WORK INSTRUCTION:
Below this sentence is a listing; return exactly its lines from the one with "- [Integration](#moetm)" to the one with "## Model Overview", both kept, and nothing more.

++++++++++++++++++++

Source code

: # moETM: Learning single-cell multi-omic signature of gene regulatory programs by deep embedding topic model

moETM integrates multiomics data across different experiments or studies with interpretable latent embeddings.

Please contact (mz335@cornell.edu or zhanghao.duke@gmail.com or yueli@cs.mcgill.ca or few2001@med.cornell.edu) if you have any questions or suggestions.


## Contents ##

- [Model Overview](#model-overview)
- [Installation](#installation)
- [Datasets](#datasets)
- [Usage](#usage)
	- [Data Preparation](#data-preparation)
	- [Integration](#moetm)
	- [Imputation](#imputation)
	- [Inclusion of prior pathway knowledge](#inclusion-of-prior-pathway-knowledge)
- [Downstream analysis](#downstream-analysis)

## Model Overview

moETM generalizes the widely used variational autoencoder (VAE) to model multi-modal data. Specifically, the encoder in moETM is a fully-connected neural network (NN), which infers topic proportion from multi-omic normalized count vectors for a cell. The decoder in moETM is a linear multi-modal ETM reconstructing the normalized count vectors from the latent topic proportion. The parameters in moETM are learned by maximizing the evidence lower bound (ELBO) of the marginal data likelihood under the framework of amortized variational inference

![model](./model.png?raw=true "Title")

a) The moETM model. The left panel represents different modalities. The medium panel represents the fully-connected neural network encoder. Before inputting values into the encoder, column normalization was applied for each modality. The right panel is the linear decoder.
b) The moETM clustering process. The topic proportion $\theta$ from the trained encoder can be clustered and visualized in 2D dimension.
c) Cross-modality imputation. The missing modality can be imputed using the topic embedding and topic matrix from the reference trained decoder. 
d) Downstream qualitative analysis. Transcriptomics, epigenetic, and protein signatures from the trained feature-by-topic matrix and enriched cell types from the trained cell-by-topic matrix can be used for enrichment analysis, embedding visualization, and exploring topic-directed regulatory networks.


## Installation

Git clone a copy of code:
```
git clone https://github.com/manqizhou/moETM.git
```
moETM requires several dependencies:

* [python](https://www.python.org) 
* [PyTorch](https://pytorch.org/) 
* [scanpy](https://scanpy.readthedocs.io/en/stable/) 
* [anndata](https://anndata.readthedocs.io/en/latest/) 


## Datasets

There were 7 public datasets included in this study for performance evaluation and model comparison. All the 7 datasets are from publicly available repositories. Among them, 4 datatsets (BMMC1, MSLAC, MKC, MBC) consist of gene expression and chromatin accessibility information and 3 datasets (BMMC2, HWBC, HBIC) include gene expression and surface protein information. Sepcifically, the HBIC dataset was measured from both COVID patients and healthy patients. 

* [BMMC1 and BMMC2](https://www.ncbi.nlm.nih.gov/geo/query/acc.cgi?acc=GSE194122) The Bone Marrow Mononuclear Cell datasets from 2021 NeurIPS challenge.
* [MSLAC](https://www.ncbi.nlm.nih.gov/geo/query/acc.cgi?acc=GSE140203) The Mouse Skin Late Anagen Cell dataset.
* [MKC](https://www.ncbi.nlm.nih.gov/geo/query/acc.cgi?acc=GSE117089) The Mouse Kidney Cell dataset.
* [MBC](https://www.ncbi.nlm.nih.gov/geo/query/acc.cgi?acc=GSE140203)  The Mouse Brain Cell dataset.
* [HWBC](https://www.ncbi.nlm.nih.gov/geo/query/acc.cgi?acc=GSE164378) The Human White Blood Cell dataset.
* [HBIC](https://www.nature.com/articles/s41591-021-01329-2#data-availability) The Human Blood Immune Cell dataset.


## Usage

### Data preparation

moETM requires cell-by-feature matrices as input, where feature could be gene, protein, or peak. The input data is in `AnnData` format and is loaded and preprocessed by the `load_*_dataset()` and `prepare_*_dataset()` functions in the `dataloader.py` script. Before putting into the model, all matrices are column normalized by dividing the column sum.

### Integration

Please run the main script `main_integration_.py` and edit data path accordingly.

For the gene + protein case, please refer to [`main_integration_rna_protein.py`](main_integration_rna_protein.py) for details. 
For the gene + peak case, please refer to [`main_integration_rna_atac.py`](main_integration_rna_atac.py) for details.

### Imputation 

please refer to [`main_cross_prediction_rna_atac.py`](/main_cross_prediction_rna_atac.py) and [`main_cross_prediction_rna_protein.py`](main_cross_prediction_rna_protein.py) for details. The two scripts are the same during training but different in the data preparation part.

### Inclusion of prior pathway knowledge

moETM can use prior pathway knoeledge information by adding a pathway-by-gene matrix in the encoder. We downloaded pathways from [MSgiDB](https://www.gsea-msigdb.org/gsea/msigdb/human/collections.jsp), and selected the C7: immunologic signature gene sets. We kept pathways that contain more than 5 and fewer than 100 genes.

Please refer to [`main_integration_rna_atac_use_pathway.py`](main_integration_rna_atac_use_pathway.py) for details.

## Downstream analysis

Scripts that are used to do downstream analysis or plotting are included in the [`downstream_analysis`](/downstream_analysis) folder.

++++++++++++++++++++

ANSWER:
	- [Integration](#moetm)
	- [Imputation](#imputation)
	- [Inclusion of prior pathway knowledge](#inclusion-of-prior-pathway-knowledge)
- [Downstream analysis](#downstream-analysis)

## Model Overview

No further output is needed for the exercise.